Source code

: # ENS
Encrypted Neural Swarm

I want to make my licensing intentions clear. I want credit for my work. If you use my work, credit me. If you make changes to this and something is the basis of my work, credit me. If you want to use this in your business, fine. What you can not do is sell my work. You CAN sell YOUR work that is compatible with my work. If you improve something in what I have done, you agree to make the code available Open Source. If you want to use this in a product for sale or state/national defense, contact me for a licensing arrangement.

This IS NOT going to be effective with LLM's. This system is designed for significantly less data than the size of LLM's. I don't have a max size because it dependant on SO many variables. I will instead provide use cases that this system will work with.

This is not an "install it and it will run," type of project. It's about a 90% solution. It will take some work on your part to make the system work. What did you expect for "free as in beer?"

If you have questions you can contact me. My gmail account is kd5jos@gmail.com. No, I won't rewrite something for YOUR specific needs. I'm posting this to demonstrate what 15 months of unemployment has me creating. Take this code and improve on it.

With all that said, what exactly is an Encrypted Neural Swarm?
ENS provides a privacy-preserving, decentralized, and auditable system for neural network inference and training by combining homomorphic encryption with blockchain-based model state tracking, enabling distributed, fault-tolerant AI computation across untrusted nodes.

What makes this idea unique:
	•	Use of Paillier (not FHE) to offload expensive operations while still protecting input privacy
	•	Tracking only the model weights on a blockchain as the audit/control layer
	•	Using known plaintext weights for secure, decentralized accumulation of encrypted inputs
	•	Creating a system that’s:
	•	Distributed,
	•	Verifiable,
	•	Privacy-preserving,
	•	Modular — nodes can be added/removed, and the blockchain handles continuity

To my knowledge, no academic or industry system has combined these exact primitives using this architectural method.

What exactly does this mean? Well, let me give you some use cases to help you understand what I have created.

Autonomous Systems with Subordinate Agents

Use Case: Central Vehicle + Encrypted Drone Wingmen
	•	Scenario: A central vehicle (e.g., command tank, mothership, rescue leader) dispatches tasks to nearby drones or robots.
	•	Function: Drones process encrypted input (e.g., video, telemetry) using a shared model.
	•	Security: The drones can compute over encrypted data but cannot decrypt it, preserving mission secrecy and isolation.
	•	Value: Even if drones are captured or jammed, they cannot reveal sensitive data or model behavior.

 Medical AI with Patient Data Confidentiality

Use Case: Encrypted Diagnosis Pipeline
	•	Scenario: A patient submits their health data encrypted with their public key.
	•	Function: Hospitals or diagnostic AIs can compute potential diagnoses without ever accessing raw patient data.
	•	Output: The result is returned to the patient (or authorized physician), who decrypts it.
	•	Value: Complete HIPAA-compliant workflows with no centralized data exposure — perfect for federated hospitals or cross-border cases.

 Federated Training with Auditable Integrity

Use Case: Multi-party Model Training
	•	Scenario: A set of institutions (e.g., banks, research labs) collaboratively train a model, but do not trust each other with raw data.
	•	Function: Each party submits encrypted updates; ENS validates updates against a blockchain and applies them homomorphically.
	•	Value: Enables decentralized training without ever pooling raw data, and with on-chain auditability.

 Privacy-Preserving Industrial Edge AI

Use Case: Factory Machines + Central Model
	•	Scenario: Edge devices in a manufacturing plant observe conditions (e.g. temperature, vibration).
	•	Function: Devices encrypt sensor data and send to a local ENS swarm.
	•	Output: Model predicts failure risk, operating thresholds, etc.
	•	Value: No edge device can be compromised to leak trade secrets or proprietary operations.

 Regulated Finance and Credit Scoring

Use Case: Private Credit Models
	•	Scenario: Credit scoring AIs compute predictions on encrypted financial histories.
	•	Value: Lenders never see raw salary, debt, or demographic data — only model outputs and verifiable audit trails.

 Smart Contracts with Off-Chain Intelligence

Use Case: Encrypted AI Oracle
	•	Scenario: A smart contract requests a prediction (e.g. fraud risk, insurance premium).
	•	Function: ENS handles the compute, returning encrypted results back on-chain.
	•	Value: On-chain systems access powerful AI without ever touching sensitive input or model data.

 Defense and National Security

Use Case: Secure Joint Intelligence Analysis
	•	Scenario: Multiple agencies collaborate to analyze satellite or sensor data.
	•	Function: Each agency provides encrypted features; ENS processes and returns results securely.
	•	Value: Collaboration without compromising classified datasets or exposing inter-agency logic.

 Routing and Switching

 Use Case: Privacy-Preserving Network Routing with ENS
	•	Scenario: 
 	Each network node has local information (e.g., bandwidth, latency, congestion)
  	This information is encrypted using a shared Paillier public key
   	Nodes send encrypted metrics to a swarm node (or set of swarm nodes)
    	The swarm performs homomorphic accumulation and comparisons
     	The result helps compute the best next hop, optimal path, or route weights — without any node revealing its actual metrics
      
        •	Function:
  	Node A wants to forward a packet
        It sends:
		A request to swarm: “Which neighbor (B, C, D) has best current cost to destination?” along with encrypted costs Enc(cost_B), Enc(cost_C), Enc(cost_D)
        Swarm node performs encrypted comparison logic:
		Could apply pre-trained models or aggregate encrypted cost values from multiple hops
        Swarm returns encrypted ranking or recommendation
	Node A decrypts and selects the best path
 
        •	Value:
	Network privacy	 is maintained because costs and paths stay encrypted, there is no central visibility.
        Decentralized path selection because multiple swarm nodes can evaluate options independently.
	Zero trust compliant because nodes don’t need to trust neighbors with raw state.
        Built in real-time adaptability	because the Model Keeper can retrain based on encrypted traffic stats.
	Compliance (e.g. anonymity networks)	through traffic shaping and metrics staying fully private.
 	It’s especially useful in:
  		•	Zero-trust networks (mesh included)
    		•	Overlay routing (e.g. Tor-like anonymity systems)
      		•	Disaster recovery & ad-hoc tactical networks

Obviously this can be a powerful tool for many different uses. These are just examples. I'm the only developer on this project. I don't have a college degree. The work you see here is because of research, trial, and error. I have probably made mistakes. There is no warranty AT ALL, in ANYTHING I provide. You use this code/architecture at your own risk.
+++
__Task goal__
Please retype the listing word for word, from its first line through the line containing "the audit/control layer", and add nothing else.

__Problem solution__
Source code

: # ENS
Encrypted Neural Swarm

I want to make my licensing intentions clear. I want credit for my work. If you use my work, credit me. If you make changes to this and something is the basis of my work, credit me. If you want to use this in your business, fine. What you can not do is sell my work. You CAN sell YOUR work that is compatible with my work. If you improve something in what I have done, you agree to make the code available Open Source. If you want to use this in a product for sale or state/national defense, contact me for a licensing arrangement.

This IS NOT going to be effective with LLM's. This system is designed for significantly less data than the size of LLM's. I don't have a max size because it dependant on SO many variables. I will instead provide use cases that this system will work with.

This is not an "install it and it will run," type of project. It's about a 90% solution. It will take some work on your part to make the system work. What did you expect for "free as in beer?"

If you have questions you can contact me. My gmail account is kd5jos@gmail.com. No, I won't rewrite something for YOUR specific needs. I'm posting this to demonstrate what 15 months of unemployment has me creating. Take this code and improve on it.

With all that said, what exactly is an Encrypted Neural Swarm?
ENS provides a privacy-preserving, decentralized, and auditable system for neural network inference and training by combining homomorphic encryption with blockchain-based model state tracking, enabling distributed, fault-tolerant AI computation across untrusted nodes.

What makes this idea unique:
	•	Use of Paillier (not FHE) to offload expensive operations while still protecting input privacy
	•	Tracking only the model weights on a blockchain as the audit/control layer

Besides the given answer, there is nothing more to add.